Did you know? By 2030, 10% to 20% of energy used worldwide is expected to be consumed by computers, including large data centers/high performance computing (HPC). As our appetite for digital grows, so too do our opportunities to innovate and evolve.  

Today’s energy systems and computational systems are optimized separately. The energy grid, for example, provides low-cost power everywhere in the world, irrespective of how efficiently that energy is used. Likewise, the CERN sponsored LHC computing grid optimizes use of computational capacity without regard to energy use. There’s missed opportunity in waste heat capture and so much more we can do with reuse.
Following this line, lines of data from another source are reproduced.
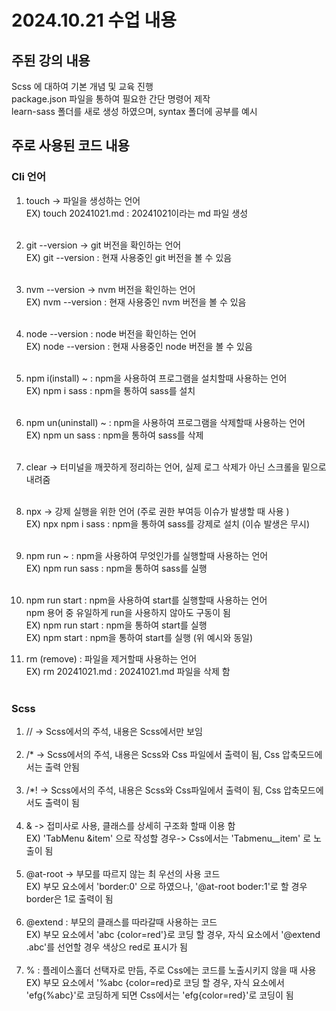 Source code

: # 2024.10.21 수업 내용

## 주된 강의 내용

Scss 에 대하여 기본 개념 및 교육 진행 <br>
package.json 파일을 통하여 필요한 간단 명령어 제작<br>
learn-sass 폴더를 새로 생성 하였으며, syntax 폴더에 공부를 예시<br>

## 주로 사용된 코드 내용

### Cli 언어

1. touch -> 파일을 생성하는 언어<br>
   EX) touch 20241021.md : 20241021이라는 md 파일 생성<br>
   <br>
2. git --version -> git 버전을 확인하는 언어 <br>
   EX) git --version : 현재 사용중인 git 버전을 볼 수 있음 <br>
   <br>
3. nvm --version -> nvm 버전을 확인하는 언어<br>
   EX) nvm --version : 현재 사용중인 nvm 버전을 볼 수 있음 <br>
   <br>
4. node --version : node 버전을 확인하는 언어<br>
   EX) node --version : 현재 사용중인 node 버전을 볼 수 있음<br>
   <br>
5. npm i(install) ~ : npm을 사용하여 프로그램을 설치할때 사용하는 언어 <br>
   EX) npm i sass : npm을 통하여 sass를 설치 <br>
   <br>
6. npm un(uninstall) ~ : npm을 사용하여 프로그램을 삭제할때 사용하는 언어 <br>
   EX) npm un sass : npm을 통하여 sass를 삭제 <br>
   <br>
7. clear -> 터미널을 깨끗하게 정리하는 언어, 실제 로그 삭제가 아닌 스크롤을 밑으로 내려줌 <br>
   <br>
8. npx -> 강제 실행을 위한 언어 (주로 권한 부여등 이슈가 발생할 때 사용 )<br>
   EX) npx npm i sass : npm을 통하여 sass를 강제로 설치 (이슈 발생은 무시)<br>
   <br>
9. npm run ~ : npm을 사용하여 무엇인가를 실행할때 사용하는 언어 <br>
   EX) npm run sass : npm을 통하여 sass를 실행<br>
   <br>
10. npm run start : npm을 사용하여 start를 실행할때 사용하는 언어 <br>
    npm 용어 중 유일하게 run을 사용하지 않아도 구동이 됨<br>
    EX) npm run start : npm을 통하여 start를 실행<br>
    EX) npm start : npm을 통하여 start를 실행 (위 예시와 동일)
    <br>

11. rm (remove) : 파일을 제거할때 사용하는 언어<br>
    EX) rm 20241021.md : 20241021.md 파일을 삭제 함 <br>
    <br>

### Scss

1. // -> Scss에서의 주석, 내용은 Scss에서만 보임<br>
   <br>
2. /\* -> Scss에서의 주석, 내용은 Scss와 Css 파일에서 출력이 됨, Css 압축모드에서는 출력 안됨<br>
   <br>
3. /\*! -> Scss에서의 주석, 내용은 Scss와 Css파일에서 출력이 됨, Css 압축모드에서도 출력이 됨<br>
   <br>
4. & -> 접미사로 사용, 클래스를 상세히 구조화 할때 이용 함<BR>
   EX) 'TabMenu &item' 으로 작성할 경우-> Css에서는 'Tabmenu\_\_item' 로 노출이 됨<br>
   <br>
5. @at-root -> 부모를 따르지 않는 최 우선의 사용 코드 <br>
   EX) 부모 요소에서 'border:0' 으로 하였으나, '@at-root boder:1'로 할 경우 border은 1로 출력이 됨<br>
   <br>
6. @extend : 부모의 클래스를 따라갈때 사용하는 코드 <br>
   EX) 부모 요소에서 'abc {color=red'}로 코딩 할 경우, 자식 요소에서 '@extend .abc'를 선언할 경우 색상으 red로 표시가 됨<br>
   <br>
7. % : 플레이스홀더 선택자로 만듬, 주로 Css에는 코드를 노출시키지 않을 때 사용
   EX) 부모 요소에서 '%abc {color=red}로 코딩 할 경우, 자식 요소에서 'efg{%abc}'로 코딩하게 되면 Css에서는 'efg{color=red}'로 코딩이 됨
Simply put, our world lacks an efficiency metric for AI.

The Entropy Economy takes a holistic and unique approach to address the predicted exponential rise in energy consumed by compute within the next decade. GE seeks to jointly optimize learning, energy efficiency, and disposition of waste heat through a combination of energy aware machine learning (EAML), grid architectures, and distributed HPC infrastructure. 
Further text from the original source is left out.